BPJS Kesehatan Balikpapan Tangani Ratusan Ribu Kasus Kesehatan

Oleh: Nadya Kurnia 06 Juli 2017 | 16:45 WIB
/Antara-Rahmad

Bisnis.com, BALIKPAPAN--Selama masa mudik lebaran, BPJS Kesehatan Cabang Balikpapan telah melayani 196.865 kasus kesehatan baik pada fasilitas kesehatan tingkat pertama maupun fasilitas kesehatan rujukan tingkat lanjutan.

Seperti yang diberitakan sebelumnya, BPJS Kesehatan telah memberlakukan kebijakan mengenai prosedur pelayanan mulai 19 Juni hingga 2 Juli. Para peserta yang sedang mudik dapat berobat tanpa harus melapor ke BPJS cabang setempat.

"Kebijakan tersebut mengacu pada prinsip portabilitas yang diemban BPJS Kesehatan.

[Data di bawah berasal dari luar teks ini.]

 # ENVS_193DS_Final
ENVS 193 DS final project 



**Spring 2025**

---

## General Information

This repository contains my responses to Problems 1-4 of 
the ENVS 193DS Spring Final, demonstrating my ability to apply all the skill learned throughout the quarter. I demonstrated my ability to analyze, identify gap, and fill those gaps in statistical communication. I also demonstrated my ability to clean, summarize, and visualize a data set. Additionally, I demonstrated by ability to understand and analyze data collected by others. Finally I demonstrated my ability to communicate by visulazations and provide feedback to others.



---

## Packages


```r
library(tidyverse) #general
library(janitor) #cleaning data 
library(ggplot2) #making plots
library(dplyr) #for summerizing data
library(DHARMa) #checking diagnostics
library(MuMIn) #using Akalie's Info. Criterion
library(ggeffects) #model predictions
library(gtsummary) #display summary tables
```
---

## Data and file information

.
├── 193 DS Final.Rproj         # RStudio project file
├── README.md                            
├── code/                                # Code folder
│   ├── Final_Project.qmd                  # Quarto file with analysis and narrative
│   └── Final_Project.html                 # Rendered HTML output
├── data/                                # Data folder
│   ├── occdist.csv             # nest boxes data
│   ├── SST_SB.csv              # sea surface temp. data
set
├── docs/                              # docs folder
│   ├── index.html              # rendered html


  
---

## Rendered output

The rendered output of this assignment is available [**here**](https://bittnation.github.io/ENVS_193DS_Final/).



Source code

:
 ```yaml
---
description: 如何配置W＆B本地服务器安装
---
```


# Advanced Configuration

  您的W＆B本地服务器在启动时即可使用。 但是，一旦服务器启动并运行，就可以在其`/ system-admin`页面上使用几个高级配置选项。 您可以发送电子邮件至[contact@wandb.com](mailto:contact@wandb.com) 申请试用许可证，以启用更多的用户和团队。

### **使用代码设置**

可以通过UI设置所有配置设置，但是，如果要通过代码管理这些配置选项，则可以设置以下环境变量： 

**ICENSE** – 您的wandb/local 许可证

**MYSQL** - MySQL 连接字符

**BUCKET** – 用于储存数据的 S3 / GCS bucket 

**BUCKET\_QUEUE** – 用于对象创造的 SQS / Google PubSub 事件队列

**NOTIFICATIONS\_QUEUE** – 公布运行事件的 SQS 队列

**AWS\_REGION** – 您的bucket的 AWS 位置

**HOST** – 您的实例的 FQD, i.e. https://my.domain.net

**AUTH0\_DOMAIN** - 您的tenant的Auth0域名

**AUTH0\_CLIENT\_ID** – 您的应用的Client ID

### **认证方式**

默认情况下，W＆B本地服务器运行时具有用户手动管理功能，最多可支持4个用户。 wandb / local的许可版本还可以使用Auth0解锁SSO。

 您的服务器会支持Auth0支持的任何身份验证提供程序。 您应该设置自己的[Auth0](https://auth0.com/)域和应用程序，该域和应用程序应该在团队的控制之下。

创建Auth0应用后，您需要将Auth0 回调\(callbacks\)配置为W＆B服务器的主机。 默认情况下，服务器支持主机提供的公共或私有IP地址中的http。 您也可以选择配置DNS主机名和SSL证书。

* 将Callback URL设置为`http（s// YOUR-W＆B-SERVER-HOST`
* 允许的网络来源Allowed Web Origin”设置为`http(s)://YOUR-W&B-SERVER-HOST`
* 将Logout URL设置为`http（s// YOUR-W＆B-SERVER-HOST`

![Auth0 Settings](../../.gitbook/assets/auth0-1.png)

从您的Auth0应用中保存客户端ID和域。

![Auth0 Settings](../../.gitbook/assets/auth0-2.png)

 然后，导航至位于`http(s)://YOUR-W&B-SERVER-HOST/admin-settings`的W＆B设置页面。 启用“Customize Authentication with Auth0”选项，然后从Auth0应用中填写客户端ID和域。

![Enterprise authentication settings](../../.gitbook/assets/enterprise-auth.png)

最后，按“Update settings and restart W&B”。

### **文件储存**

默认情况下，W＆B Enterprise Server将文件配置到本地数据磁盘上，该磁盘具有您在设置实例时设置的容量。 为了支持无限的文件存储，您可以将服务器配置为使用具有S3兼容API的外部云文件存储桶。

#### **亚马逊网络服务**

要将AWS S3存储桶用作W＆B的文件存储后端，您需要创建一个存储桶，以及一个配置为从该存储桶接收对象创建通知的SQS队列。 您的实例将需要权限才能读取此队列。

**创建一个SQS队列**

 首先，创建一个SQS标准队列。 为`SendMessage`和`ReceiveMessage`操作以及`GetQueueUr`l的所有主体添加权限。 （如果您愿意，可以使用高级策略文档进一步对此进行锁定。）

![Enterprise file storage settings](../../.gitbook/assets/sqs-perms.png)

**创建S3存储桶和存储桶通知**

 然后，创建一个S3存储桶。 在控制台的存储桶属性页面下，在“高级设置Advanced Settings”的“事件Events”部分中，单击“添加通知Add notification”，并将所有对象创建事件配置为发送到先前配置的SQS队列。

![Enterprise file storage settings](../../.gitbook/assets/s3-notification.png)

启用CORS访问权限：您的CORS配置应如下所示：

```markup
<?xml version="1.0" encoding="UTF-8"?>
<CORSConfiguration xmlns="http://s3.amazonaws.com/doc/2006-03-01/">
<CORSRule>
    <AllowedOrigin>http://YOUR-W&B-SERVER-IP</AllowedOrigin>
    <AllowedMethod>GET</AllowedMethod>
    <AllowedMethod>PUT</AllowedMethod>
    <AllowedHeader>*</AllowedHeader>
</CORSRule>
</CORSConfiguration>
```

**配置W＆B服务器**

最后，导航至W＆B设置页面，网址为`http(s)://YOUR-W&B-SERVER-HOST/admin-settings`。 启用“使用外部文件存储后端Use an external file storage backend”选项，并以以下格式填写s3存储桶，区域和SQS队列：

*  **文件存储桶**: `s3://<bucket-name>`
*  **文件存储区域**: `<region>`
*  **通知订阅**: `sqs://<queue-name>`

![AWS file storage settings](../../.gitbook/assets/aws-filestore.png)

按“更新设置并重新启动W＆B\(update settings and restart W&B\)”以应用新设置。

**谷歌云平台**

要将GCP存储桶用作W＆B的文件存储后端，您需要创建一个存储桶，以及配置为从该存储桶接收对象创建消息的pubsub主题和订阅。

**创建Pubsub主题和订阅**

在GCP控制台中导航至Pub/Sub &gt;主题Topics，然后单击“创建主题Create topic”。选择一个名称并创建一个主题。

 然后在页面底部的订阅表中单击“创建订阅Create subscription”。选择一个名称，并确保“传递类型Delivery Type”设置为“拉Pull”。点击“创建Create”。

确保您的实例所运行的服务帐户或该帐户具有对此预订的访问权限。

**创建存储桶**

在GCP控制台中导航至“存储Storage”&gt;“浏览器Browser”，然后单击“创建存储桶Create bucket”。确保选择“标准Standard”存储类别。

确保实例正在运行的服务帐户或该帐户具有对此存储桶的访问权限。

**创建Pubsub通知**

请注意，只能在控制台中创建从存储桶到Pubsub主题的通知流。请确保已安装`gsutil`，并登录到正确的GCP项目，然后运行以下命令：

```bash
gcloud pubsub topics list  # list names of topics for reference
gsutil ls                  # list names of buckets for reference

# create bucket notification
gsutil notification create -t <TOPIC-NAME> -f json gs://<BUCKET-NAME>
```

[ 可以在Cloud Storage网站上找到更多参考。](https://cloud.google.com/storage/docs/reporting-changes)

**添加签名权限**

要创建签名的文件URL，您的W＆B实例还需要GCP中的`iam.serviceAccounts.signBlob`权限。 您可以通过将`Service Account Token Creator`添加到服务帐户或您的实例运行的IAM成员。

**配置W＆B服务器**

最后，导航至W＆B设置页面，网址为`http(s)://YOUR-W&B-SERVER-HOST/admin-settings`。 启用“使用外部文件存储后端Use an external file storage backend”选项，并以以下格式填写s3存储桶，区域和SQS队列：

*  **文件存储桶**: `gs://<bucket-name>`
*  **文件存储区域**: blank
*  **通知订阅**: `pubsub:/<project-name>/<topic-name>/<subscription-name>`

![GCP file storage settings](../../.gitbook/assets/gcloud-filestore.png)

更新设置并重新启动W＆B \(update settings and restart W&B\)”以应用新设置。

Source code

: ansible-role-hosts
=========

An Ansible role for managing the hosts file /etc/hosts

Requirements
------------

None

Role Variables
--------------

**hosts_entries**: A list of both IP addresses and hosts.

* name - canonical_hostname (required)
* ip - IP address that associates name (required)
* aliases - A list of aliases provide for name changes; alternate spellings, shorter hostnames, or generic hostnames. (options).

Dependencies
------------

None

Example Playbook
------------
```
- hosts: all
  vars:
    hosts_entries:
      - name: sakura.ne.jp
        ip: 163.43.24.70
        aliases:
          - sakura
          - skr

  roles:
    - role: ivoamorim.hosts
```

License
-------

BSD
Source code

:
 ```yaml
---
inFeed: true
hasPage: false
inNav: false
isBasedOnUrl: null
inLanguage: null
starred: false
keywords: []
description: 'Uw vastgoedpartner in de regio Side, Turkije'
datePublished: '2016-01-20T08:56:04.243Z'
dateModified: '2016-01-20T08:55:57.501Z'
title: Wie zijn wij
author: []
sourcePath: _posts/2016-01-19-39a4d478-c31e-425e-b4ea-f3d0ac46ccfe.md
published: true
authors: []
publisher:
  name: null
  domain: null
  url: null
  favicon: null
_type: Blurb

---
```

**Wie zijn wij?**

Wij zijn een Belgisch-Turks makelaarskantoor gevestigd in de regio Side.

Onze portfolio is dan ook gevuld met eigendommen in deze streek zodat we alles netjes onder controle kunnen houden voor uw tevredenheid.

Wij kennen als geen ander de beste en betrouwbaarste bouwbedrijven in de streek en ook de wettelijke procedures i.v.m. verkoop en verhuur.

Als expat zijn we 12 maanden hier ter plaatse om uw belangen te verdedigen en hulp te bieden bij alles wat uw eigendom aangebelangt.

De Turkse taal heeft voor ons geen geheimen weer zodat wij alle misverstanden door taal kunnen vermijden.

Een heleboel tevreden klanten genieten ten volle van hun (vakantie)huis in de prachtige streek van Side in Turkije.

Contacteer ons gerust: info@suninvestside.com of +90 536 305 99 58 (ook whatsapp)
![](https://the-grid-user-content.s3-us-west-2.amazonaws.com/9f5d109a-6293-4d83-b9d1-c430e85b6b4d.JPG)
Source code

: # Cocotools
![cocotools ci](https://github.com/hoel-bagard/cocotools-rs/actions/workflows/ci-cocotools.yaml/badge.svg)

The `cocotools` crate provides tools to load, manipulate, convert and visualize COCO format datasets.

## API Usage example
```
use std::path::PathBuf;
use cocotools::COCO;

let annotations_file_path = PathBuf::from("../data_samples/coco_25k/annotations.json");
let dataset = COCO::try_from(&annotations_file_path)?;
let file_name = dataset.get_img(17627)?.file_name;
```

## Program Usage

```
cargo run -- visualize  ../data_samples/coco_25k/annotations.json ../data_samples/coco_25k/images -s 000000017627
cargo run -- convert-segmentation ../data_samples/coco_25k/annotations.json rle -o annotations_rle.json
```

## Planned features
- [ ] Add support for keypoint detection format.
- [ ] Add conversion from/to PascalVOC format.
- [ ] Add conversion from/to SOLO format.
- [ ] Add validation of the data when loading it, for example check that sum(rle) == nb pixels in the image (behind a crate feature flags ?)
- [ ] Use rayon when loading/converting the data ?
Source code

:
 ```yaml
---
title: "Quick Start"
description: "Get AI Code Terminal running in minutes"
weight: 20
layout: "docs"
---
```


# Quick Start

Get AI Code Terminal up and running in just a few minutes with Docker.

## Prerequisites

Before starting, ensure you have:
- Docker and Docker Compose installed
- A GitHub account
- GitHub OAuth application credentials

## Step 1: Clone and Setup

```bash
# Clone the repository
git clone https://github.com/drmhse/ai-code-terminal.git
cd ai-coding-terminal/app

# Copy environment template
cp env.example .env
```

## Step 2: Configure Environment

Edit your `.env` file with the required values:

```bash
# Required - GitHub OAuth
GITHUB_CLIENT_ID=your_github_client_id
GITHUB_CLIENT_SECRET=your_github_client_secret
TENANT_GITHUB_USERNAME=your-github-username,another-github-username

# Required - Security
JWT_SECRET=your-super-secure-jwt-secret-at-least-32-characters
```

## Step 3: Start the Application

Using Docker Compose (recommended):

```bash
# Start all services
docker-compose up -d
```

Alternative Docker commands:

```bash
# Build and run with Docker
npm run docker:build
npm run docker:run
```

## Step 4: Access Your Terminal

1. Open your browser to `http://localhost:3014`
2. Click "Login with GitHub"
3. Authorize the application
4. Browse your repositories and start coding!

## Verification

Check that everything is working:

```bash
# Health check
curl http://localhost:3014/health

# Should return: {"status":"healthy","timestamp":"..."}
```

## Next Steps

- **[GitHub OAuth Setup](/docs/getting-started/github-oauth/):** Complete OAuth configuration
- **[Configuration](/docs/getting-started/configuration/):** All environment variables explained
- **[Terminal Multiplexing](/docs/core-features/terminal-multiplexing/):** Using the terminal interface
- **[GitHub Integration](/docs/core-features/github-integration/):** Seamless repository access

Kebijakan tersebut merupakan wujud kepedulian terhadap kenyamanan dan kepuasan peserta dalam hal memperoleh pelayanan kesehatan," jelas Sekretaris Utama BPJS Kesehatan Balikpapan Afrizayanti, Kamis (6/7/2017).

Sepanjang pemberlakuan kebijakan prosedur khusus tersebut, jumlah peserta yang memanfaatkan pelayanan kesehatan di FKTP seperti Puskesmas, klinik, dan dokter praktek perorangan, terdapat 91.005 kasus yang terdiri dari 87.122 kunjungan di Rawat Jalan Tingkat Pertama (RJTP) dan 3.883 kasus di Rawat Inap Tingkat Pertama (RITP).

Sedangkan di FKRTL seperti rumah sakit, terdapat 105.860 kasus, terdiri dari 60.635 kunjungan di Rawat Jalan Tingkat lanjutan (RJTL) dan 45.225 kasus di Rawat Inap Tingkat Lanjutan (RITL).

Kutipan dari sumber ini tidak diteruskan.